Scoring an 88 percent on Rotten Tomatoes, Harris compared the movie favorably to DreamWorks' "How to Train Your Dragon," which Paramount opened as a distributor to $43.7 million in late-March of last year.
With "Dragon" commanding premium 3D and IMAX 3D ticket prices, Harris noted, "Rango" actually had more admissions than the DreamWorks film.
And with "Dragon" recovering from what was perceived to be a slow start, ultimately grossing $217.6 million domestically and $494.9 million worldwide, Paramount saw value in getting "Rango" out into market even earlier in the spring-break cycle.
"The idea was to put it at the front of spring vacation and have the movie play with kids as they get out of school (at various times) over the next six weeks," Harris explained.
Regardless of "Rango's" initial performance, Harris said the film's quality put Paramount on the map in the animation business.
"It is the best of what Pixar and DreamWorks Animation try to do," he said, "which is try to make a film that's for a family audience but that's also interesting for adults."
Universal, meanwhile, paid $62 million to acquire "Adjustment Bureau" from Media Rights Capital, getting domestic rights, as well as rights to 21 overseas territories.
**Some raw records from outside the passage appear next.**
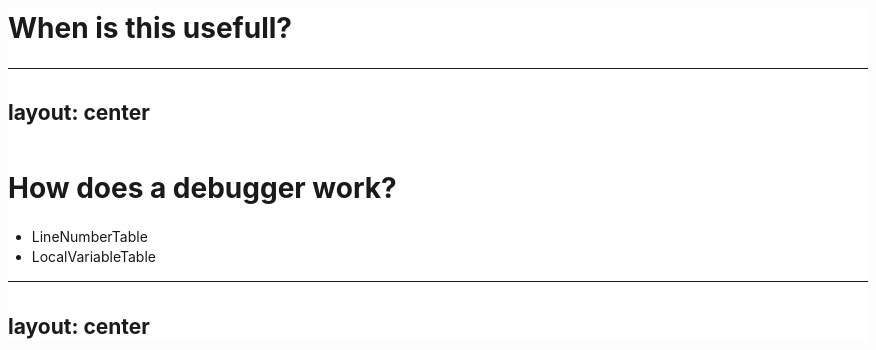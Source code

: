 <v-click>
  <h1>When is this usefull?</h1>
</v-click>



---
layout: center
---

<v-click>
  <h1>How does a debugger work?</h1>
</v-click>

<v-clicks>

- LineNumberTable
- LocalVariableTable

</v-clicks>

---
layout: center
---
With Damon coming off a dud leading-man performance in last year's "Green Zone" for Universal, there was some second-guessing of the studio — from TheWrap, included — for giving the actor another headlining role in an action-oriented movie.
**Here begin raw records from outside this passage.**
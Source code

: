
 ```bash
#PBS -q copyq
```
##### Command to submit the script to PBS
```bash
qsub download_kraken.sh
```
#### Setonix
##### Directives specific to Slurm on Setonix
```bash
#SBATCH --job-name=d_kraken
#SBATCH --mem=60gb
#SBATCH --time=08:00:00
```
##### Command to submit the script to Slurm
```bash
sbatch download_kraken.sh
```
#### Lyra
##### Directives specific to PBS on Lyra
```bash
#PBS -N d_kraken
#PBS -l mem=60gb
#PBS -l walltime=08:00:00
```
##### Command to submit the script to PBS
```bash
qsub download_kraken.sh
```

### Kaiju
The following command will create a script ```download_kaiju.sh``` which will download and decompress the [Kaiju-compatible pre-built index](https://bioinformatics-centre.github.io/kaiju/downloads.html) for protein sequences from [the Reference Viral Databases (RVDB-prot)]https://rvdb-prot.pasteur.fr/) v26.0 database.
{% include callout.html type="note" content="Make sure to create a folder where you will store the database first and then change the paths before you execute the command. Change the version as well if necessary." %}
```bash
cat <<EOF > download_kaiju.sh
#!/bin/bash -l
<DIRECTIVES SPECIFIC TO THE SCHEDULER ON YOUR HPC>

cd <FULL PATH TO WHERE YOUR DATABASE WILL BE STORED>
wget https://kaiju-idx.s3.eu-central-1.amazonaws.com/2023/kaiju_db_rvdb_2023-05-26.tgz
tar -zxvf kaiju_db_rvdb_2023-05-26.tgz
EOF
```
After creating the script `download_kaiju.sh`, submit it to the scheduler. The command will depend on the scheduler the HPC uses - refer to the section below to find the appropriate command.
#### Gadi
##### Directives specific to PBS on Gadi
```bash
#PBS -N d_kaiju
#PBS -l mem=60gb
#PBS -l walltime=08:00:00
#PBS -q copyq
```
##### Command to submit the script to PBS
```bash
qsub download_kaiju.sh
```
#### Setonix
But Damon came through, getting his best overseas opening since 2007's "Bourne Ultimatum." Domestically, it was the best opening for a Philip K. Dick adaptation since the Tom Cruise-led "Minority Report" opened to $35.7 million in 2002.
The film garnered a B grade from movie customer-satisfaction grader Cinemascore.
As for "Beastly," the romantic drama surpassed its studio's publicly stated pre-release estimates, which called for an opening somewhere between $5 million-$7 million.
The film commanded a B-plus Cinemascore, and managed to do what few films have this year — get an audience that was mostly under the age of 25 (albeit narrowly at 53 percent).
In terms of holdovers, Disney's CG-animated 3D film "Gnomeo and Juliet" finished in fifth place with $6.9 million after winning the box office in its third weekend. The movie has made an impressive $83.7 million after four weekends.
Sony Adam Sandler film "Just Go With It," meanwhile, added another $6.5 million to its domestic total, pushing Sandler closer to maintaining his streak of $100 million comedies with $88.2 million after four weeks.
And a week after cleaning up at the Academy Awards, "The King's Speech" became The Weinstein Company's top-grossing film of all time, adding another $6.5 million and passing "Inglourious Basterds'" $120.5 million total.
While Depp and Damon can't spark the box office, maybe director Kevin Smith will be able to do something. Doing a sneak preview at New York's Radio City Music Hall Saturday, his "Red State" grossed an impressive $161,590.